As you may have heard, “Yo” is a social networking app has distilled social networking into its most elemental form. Basically, you can’t share any content on Yo–no words, no images, no links. All you can do is exchange the same monosyllabic ping, “yo.”
It’s so simple, many find it laughable: what, indeed, is the point? Well, it’s certainly not to communicate content. In the same way that a Yves Klein painting is about the medium of paint (specifically, color), Yo is about social networking. If “content” is traditionally a means to the end of clicks, Yo cuts out this middleman. It’s more efficient than traditional social networking–no content to waste our time, or for a company to waste money producing, transmitting, and supporting.

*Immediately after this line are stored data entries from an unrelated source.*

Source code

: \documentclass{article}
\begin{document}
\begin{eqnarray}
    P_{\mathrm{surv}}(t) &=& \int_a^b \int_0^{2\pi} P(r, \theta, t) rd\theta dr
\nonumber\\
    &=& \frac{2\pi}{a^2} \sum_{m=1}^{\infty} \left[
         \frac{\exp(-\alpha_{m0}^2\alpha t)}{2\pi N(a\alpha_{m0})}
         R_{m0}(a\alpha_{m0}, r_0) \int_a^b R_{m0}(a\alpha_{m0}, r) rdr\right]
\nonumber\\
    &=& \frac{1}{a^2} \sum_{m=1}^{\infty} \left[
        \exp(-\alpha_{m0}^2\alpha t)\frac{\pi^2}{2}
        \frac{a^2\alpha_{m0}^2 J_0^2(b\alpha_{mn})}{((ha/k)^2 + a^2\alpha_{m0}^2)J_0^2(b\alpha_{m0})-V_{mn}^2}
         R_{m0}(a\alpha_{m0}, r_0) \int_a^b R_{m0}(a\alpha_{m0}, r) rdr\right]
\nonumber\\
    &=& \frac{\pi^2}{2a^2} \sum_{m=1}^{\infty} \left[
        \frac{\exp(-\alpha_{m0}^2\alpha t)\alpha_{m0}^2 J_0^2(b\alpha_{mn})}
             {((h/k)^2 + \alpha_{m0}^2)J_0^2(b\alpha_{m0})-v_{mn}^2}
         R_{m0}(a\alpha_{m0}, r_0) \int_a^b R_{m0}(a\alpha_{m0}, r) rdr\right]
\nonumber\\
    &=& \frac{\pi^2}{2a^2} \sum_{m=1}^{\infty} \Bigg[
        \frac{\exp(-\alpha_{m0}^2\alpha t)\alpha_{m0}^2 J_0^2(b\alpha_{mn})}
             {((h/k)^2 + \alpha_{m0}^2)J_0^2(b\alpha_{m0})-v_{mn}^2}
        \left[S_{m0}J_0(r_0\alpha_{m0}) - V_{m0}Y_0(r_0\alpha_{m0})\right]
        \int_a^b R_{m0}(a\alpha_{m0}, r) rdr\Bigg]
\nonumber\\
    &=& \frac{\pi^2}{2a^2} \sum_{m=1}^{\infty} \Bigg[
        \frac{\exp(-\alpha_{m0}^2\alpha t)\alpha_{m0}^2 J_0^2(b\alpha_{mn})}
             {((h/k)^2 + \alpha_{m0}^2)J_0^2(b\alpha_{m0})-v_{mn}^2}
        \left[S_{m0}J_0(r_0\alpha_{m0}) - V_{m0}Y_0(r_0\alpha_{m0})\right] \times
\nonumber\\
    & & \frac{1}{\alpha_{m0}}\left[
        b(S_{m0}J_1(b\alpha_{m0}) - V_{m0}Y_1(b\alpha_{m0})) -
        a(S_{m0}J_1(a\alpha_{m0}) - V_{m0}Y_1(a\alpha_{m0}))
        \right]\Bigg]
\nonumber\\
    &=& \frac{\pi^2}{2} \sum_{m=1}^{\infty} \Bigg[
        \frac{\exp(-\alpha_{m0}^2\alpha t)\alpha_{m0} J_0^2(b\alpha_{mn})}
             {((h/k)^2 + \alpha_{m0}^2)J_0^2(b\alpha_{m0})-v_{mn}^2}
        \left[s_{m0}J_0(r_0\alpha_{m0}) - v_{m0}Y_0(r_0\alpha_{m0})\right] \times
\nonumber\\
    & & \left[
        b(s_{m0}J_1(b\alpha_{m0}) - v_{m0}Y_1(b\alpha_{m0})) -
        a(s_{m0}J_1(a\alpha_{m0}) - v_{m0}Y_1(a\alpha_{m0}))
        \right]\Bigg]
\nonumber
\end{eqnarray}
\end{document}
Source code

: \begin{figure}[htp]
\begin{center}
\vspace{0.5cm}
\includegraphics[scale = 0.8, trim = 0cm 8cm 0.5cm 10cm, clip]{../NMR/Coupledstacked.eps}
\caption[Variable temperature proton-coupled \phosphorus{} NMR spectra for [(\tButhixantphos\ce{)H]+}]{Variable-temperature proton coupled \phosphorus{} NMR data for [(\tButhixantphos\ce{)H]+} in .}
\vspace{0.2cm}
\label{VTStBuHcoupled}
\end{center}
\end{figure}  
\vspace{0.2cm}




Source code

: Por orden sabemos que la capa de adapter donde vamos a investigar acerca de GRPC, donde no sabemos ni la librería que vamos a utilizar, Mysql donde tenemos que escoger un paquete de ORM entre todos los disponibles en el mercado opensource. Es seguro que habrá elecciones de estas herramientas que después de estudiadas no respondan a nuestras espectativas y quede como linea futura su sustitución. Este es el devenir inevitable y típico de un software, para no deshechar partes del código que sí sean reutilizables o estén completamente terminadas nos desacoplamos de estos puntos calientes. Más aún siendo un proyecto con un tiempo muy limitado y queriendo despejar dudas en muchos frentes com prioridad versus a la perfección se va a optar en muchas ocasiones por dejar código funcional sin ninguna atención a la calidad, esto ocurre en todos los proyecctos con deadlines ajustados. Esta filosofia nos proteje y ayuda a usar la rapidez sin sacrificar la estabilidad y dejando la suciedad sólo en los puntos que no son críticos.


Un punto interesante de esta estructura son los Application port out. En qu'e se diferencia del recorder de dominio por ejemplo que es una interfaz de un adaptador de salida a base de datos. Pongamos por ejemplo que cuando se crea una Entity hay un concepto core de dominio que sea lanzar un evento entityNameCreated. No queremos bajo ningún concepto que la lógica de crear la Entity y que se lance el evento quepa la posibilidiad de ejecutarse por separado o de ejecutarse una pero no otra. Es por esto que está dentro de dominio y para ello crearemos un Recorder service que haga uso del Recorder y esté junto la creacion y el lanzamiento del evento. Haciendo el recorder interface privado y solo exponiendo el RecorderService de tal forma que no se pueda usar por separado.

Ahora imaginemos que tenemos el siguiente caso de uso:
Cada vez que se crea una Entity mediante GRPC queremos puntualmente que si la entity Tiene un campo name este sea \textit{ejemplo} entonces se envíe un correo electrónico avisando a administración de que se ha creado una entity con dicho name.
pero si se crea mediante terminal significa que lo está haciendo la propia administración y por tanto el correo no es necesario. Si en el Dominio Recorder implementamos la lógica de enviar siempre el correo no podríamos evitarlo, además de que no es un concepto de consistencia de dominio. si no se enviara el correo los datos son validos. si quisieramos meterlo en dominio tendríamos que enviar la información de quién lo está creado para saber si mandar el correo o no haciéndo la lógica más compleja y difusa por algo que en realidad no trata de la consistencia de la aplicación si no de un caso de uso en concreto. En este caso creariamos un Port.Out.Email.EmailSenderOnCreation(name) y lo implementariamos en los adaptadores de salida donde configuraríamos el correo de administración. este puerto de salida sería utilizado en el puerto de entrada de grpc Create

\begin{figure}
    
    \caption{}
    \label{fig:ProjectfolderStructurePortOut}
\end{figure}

Yo isn’t a novelty. It’s the quintessence of communicative capitalism. As Jodi Dean defines it, “communicative exchanges, rather than being fundamental to democratic politics”–for example, as the deliberative exchanges among citizens [1]–“are the basic elements of capitalist production” (56). Put differently, communicative exchanges have no “use” value–their message doesn’t matter; rather, they’re just empty exchange value like any other commodity. Thus,
a constitutive feature of communicative capitalism is precisely this morphing of message into contribution…The message is simply part of a circulating data stream. Its particular content is irrelevant. Who sent it is irrelevant. Who receives it is irrelevant. That it need be responded to is irrelevant. The only thing that is relevant is circulation, the addition to the pool. Any particular contribution remains secondary to the fact of circulation” (58).
Yo embodies Dean’s definition of communicative capitalism: it’s a platform that eliminates message in favor of pure circulation. This works because the circulation is what generates value for data collectors, brokers, and analysts. It doesn’t matter what we say, only that we ping one another, that we establish patterns of relationships, patterns of behavior, patterns of circulation. “A contribution need not be understood; it need only be repeated, reproduced, forwarded. Circulation is the content, the condition for the acceptance or rejection of a contribution” (59): these are Dean’s words, published in 2005, but they’re also a very accurate account of Yo.
Dean thinks that “the intense circulation of content in communicative capitalism forecloses the antagonism necessary for politics” ( 54). On the one hand, this is basically the “slactivism” objection. On the other hand, it’s more nuanced than that: Dean thinks that communications have been evacuated of all use value–words have no power anymore, they’re just fungible units of value, like money. This means we can neither (a) debate their substance, nor (b) use speech as a political tool to effect changes in policies, laws, and the organization of society.
Speech, understood as the transmission of meaning, that might be relatively obsolete these days. But circulation might have its own politics, its own political possibilities. In fact, I would argue that most contemporary concerns about, say, data surveillance, these are actually contests over the politics of circulation, not the politics of speech. (Or, maybe more accurately, they’re primarily about circulation, secondarily about speech.) Going back to that block quote from above, the rise of metadata analysis shows us that who sends a message, who receives that message, who both sender and recipient also talk to, when, where, and for how long, all these things matter. Again, it’s not the content that matters, but the metadata–the qualitative features of that circulating datum. So when we think about having real, tangible effects on the organization of our social, political, and economic relations, we ought to think about the means, methods, and qualities of circulation. And maybe Yo, or something similarly simple, is just the sandbox we need to play in to hone our skills?
[1] In other words, Habermasian deliberative democracy.